Tout un cadre de la relation femmes/hommes à réinventer
Une fois fait le constat de ce sinistre malentendu, comment penser l’avenir de la relation entre les femmes et les hommes sans en revenir à l’ère pré-#MeToo? Sans doute, faut-il commencer par prendre au sérieux aussi bien la prise de parole des femmes que les inquiétudes qu’elle peut susciter. Et si toutes ces questions pouvaient se résumer en une seule : pourquoi le rapport entre femmes et hommes serait spontanément biaisé quand celui des hommes entre eux et des femmes entre elles semble plus simple, ou en tout cas moins empreint de tentation séductrice ?
L’essentialisme radical tranchera le débat en invoquant les nécessités primaires de la perpétuation de l’espèce, avec tout ce que ça implique de déconsidération implicite des orientations non hétérosexuelles et de réduction de l’humain à un primate décérébré incapable de quoique ce soit d’autre au cours de son existence que de se reproduire. C’est assurément une réponse limitée, qui ne satisfera probablement pas la majorité d’entre nous.

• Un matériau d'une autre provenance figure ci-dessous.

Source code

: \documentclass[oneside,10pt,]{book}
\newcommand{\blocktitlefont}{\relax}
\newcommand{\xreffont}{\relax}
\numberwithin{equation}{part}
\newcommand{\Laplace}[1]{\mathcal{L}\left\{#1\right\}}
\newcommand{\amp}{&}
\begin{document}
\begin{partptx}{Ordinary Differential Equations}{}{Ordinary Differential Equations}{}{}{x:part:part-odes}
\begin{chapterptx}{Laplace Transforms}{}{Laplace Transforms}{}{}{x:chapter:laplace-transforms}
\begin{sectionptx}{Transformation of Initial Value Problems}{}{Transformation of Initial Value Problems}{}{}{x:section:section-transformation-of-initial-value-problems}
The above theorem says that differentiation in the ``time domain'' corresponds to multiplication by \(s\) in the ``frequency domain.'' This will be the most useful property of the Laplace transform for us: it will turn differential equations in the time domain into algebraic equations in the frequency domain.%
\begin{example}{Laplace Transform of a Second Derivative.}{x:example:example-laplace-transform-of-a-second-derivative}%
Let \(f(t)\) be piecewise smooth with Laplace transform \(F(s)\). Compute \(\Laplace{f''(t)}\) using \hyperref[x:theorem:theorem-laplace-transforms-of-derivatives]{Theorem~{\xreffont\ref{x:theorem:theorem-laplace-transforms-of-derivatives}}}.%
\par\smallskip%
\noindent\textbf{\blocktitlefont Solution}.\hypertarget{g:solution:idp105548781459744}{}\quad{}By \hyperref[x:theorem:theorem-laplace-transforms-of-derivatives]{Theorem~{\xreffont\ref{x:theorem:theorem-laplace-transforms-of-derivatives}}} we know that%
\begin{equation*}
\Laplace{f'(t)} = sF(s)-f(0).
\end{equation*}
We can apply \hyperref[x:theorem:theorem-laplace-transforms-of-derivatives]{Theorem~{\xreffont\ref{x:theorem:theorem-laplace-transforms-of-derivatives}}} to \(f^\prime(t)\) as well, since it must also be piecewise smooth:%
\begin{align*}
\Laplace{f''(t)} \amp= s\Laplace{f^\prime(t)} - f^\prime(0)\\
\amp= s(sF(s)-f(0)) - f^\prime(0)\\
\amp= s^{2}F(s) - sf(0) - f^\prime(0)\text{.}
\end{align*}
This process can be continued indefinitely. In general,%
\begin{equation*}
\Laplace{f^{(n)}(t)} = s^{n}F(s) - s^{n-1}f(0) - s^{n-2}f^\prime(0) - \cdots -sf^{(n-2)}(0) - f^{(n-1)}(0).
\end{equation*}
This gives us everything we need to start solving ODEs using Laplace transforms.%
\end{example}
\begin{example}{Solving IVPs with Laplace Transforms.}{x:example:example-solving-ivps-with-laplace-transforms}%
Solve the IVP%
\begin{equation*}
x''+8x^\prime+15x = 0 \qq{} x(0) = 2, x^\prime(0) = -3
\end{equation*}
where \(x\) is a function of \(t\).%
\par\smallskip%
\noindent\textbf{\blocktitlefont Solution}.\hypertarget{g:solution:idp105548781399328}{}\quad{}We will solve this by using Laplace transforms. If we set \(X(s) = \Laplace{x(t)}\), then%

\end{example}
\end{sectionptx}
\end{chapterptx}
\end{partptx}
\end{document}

Alors quoi ? C’est en fait tout le cadre du rapport femmes/hommes en général et du rapport de séduction en particulier qui est à redéfinir. Le vieux schéma de l’homme qui prend la main et de la femme qui consent ou non, a vécu. Porteur de rapports de pouvoir qui n’ont pas forcément grand chose à voir avec le désir et le sentiment amoureux, il prive hommes comme femmes de toute une partie de la palette étendue des modes séductionnels et relationnels appelant plus ou moins d’intimité selon les personnes, les interactions et les moments de vie : la complicité, la collaboration et le partage, la camaraderie, le compagnonnage, l’amitié, la fraternité/adelphité et la solidarité, le dialogue équitable, les jeux de l’accord et du désaccord dans la conflictualité constructive, les stimulations du rapport négocié, et bien sûr toutes les variations du désir et du sentiment amoureux, dans le respect de la liberté de chacun·e.